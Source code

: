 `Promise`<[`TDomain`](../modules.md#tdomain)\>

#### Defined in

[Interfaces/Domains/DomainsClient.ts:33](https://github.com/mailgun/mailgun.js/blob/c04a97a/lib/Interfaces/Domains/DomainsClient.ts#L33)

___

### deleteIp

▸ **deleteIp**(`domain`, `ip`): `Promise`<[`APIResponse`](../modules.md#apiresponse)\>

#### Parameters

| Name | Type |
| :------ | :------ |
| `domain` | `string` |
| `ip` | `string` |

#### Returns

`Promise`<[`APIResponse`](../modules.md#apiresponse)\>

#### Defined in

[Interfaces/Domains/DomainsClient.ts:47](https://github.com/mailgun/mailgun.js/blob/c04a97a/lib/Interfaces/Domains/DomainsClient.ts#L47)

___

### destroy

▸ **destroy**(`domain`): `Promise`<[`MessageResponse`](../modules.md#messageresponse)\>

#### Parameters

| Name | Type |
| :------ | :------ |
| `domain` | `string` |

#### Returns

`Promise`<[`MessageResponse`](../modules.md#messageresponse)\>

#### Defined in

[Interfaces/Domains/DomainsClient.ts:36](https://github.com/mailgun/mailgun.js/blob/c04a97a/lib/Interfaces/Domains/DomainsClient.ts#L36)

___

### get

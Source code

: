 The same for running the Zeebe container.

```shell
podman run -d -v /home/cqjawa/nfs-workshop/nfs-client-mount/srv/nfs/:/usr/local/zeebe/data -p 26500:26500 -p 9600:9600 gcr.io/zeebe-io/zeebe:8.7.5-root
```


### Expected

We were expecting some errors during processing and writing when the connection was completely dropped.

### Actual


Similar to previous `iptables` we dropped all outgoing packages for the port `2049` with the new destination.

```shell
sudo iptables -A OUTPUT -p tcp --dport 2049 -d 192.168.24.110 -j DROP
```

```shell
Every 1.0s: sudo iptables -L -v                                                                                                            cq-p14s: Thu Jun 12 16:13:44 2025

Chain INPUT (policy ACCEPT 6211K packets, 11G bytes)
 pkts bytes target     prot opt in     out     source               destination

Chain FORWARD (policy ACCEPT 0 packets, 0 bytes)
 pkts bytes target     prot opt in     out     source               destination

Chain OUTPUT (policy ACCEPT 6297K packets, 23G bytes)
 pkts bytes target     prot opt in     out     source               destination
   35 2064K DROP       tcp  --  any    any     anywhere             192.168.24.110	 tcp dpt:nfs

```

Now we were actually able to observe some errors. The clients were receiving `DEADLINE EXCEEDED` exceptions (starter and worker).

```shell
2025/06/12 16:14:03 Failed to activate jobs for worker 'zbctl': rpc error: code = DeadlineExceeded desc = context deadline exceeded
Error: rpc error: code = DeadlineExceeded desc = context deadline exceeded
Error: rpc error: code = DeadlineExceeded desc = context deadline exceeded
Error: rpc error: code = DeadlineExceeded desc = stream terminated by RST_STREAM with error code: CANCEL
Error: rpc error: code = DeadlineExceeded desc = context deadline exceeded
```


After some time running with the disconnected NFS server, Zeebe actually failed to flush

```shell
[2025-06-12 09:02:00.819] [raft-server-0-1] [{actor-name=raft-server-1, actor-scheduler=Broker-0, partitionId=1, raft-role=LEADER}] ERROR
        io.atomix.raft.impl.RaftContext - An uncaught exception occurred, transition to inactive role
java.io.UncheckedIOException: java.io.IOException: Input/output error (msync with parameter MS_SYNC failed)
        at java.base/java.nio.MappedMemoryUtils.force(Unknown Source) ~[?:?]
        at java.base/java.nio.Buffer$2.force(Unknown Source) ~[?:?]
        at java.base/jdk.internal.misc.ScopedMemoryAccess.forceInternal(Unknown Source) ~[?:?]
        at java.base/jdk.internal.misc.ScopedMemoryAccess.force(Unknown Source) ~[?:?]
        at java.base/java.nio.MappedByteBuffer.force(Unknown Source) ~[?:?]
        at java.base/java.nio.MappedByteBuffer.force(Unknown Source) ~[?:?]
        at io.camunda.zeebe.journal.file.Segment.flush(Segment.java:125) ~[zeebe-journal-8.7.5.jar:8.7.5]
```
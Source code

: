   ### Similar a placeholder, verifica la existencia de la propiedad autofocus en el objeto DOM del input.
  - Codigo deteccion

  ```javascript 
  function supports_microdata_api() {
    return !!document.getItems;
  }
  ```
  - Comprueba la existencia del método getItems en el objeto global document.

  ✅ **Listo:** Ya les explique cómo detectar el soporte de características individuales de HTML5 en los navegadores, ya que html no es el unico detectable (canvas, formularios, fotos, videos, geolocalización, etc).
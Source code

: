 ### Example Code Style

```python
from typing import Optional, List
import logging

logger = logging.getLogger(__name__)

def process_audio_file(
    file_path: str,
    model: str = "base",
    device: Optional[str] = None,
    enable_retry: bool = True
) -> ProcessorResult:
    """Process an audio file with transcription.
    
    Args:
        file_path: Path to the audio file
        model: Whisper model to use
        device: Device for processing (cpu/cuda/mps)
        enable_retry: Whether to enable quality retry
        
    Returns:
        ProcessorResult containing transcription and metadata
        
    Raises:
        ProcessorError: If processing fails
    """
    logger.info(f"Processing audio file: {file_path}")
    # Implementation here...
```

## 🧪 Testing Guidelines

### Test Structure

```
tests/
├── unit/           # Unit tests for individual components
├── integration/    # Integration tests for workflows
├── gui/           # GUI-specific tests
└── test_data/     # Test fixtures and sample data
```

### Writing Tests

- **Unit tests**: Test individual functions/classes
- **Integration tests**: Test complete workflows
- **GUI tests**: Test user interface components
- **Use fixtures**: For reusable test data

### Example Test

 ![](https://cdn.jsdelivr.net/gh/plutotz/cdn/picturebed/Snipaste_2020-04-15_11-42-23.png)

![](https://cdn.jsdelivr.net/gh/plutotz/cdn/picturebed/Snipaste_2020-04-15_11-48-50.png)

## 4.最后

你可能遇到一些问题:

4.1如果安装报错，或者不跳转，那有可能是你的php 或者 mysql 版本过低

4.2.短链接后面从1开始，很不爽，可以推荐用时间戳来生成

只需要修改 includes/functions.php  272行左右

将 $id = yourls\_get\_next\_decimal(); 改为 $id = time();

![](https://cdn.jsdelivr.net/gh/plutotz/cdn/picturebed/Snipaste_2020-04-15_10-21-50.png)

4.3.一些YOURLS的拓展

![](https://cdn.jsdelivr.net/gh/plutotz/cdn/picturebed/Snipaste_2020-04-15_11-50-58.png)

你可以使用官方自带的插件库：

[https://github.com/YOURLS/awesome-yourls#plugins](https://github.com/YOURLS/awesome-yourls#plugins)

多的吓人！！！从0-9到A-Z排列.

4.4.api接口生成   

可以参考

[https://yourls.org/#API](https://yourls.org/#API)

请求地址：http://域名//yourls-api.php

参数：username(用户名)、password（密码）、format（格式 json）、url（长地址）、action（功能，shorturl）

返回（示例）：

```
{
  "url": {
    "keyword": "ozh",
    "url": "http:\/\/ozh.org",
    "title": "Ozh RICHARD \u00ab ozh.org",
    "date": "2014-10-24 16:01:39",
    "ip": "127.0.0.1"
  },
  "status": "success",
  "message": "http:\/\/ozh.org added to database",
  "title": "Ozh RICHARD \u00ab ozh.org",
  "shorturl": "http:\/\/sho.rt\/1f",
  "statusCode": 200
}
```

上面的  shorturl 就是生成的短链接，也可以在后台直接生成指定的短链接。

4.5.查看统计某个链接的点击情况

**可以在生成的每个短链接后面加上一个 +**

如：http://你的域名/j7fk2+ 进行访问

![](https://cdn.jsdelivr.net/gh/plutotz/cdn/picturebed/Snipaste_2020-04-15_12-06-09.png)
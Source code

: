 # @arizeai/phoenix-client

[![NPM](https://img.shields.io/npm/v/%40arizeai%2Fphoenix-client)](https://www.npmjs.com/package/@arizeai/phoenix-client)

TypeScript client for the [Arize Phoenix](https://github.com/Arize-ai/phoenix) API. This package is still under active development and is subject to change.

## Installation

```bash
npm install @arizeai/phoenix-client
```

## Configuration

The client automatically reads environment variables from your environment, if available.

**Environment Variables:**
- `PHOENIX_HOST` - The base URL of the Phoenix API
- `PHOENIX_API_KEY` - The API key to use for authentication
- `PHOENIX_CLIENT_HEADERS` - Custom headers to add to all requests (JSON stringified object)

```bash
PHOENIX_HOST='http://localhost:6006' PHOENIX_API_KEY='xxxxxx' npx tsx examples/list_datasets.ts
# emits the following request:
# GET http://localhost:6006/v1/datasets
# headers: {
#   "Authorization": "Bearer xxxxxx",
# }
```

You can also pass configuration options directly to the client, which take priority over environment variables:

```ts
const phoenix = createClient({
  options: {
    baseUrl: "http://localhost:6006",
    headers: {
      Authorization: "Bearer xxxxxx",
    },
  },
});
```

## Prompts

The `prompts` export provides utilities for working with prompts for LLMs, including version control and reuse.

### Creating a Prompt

# # # # #

• [Your objective] Starting from the records above, copy each line where the string "localhost" is found.

• [Output of the task]
PHOENIX_HOST='http://localhost:6006' PHOENIX_API_KEY='xxxxxx' npx tsx examples/list_datasets.ts
# GET http://localhost:6006/v1/datasets
    baseUrl: "http://localhost:6006",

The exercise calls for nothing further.